In which lines of the data does the string "Manifestations" appear? Copy every one.

╔══

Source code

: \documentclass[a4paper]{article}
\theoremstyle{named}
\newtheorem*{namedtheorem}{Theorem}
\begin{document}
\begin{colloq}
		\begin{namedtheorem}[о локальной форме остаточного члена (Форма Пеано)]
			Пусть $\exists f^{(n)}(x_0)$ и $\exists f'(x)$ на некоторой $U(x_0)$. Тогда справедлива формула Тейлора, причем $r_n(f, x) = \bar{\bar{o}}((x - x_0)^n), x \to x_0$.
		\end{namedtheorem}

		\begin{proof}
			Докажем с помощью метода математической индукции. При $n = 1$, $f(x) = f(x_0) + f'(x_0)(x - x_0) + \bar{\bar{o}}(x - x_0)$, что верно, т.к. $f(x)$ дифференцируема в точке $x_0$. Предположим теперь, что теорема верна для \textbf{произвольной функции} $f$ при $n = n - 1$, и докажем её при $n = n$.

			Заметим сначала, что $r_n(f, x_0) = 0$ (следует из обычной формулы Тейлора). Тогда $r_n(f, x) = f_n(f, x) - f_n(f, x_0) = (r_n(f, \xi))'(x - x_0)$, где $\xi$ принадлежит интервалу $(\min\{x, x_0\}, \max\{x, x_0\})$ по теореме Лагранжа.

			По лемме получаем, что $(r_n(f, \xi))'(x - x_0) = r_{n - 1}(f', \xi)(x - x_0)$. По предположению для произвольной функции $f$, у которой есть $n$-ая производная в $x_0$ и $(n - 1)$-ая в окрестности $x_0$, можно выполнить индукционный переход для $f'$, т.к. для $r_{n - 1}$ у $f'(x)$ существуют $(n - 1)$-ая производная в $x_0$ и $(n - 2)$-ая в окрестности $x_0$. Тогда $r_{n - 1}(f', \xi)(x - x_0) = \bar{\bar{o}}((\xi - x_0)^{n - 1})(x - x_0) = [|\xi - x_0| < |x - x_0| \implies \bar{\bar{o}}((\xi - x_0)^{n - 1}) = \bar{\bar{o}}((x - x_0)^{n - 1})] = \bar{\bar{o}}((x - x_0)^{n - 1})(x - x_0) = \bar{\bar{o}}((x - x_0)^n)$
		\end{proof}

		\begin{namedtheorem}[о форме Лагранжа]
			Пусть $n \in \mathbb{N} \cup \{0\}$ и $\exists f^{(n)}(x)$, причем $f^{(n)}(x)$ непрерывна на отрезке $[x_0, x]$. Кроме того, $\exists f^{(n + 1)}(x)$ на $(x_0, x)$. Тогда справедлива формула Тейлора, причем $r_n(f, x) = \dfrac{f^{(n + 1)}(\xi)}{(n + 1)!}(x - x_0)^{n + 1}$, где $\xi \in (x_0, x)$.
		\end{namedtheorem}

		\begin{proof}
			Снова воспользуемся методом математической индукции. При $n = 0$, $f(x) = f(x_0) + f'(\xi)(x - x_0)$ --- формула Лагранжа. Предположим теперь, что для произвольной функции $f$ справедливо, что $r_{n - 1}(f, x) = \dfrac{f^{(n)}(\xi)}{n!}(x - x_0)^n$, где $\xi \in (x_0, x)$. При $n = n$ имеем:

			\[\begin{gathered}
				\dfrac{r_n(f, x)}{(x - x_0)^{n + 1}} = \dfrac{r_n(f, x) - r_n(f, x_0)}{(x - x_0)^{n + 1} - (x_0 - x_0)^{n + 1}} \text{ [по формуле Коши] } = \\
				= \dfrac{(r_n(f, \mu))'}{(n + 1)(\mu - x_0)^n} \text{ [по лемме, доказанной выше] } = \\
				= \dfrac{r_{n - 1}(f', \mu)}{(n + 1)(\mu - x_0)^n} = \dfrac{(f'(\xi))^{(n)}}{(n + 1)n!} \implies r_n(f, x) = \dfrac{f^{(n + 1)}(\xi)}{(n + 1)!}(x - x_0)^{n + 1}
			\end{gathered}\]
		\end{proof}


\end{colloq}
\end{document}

╚══
╔══

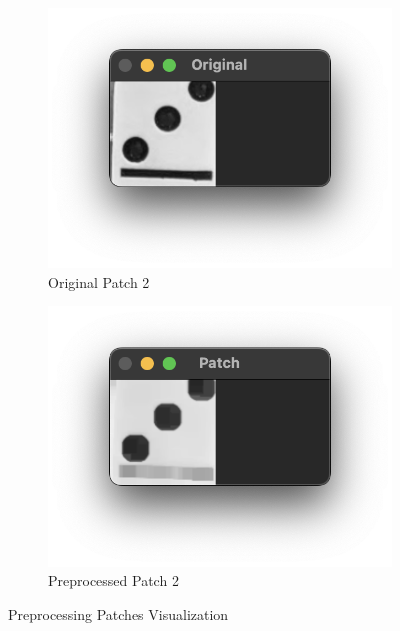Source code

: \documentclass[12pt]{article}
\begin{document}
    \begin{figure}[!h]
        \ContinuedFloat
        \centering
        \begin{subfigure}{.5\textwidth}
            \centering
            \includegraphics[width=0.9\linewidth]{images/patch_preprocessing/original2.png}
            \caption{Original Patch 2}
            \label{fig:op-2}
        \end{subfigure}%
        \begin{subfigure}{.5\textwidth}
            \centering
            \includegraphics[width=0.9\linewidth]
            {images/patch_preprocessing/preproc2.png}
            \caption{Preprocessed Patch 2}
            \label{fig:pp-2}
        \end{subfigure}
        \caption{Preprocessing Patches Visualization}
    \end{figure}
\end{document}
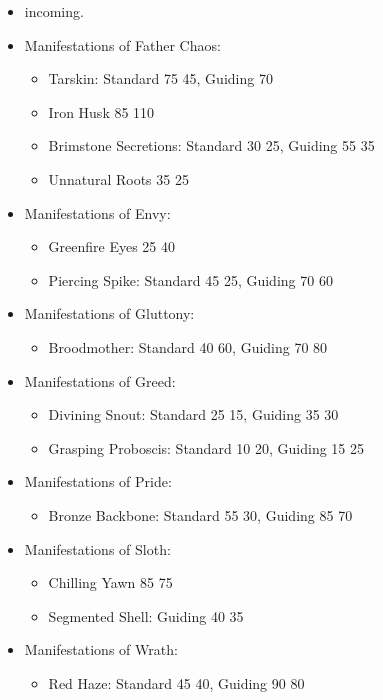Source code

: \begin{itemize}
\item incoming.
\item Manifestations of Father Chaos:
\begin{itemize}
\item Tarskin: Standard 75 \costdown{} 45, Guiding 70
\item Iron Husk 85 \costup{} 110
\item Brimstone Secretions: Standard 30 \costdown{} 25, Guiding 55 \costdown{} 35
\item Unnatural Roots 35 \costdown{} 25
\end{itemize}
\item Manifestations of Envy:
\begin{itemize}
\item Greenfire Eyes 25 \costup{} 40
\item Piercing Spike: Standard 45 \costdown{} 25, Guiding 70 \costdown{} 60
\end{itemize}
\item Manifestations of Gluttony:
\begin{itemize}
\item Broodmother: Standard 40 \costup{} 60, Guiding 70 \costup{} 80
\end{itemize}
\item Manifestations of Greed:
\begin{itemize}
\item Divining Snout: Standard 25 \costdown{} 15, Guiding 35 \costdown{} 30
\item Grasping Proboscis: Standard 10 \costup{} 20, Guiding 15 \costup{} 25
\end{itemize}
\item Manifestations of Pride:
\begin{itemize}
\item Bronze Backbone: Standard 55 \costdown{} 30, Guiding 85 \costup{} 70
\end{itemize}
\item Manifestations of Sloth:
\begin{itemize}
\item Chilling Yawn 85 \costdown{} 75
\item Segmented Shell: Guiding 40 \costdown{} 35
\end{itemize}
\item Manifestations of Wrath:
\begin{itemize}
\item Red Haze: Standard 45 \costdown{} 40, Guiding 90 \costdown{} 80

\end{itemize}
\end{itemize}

╚══
╔══

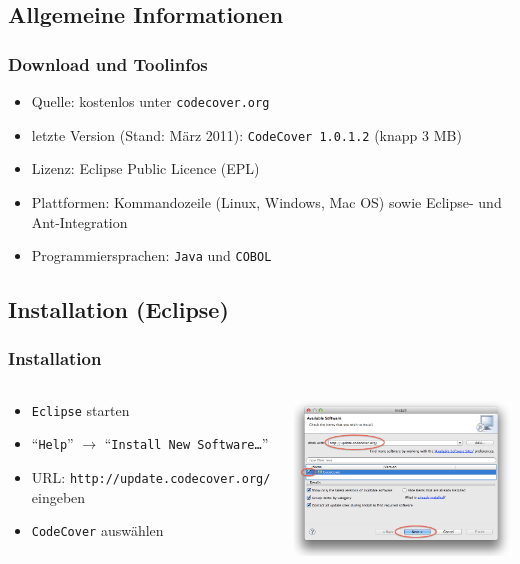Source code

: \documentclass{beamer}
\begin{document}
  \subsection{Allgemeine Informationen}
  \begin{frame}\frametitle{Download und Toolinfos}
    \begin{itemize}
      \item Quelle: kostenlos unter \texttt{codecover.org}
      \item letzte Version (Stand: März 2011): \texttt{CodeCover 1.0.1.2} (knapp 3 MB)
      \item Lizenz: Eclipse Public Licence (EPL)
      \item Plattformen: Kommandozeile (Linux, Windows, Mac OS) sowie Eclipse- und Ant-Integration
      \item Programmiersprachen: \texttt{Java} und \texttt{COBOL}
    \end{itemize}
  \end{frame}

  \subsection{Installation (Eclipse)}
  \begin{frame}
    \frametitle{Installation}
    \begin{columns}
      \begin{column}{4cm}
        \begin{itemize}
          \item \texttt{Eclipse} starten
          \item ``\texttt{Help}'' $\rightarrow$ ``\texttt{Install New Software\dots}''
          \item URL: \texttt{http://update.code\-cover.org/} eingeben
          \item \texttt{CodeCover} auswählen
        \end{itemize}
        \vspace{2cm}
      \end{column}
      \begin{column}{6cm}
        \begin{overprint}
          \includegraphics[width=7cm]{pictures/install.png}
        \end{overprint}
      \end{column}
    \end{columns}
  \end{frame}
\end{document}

╚══

▸ ANSWER BELOW
\item Manifestations of Father Chaos:
\item Manifestations of Envy:
\item Manifestations of Gluttony:
\item Manifestations of Greed:
\item Manifestations of Pride:
\item Manifestations of Sloth:
\item Manifestations of Wrath:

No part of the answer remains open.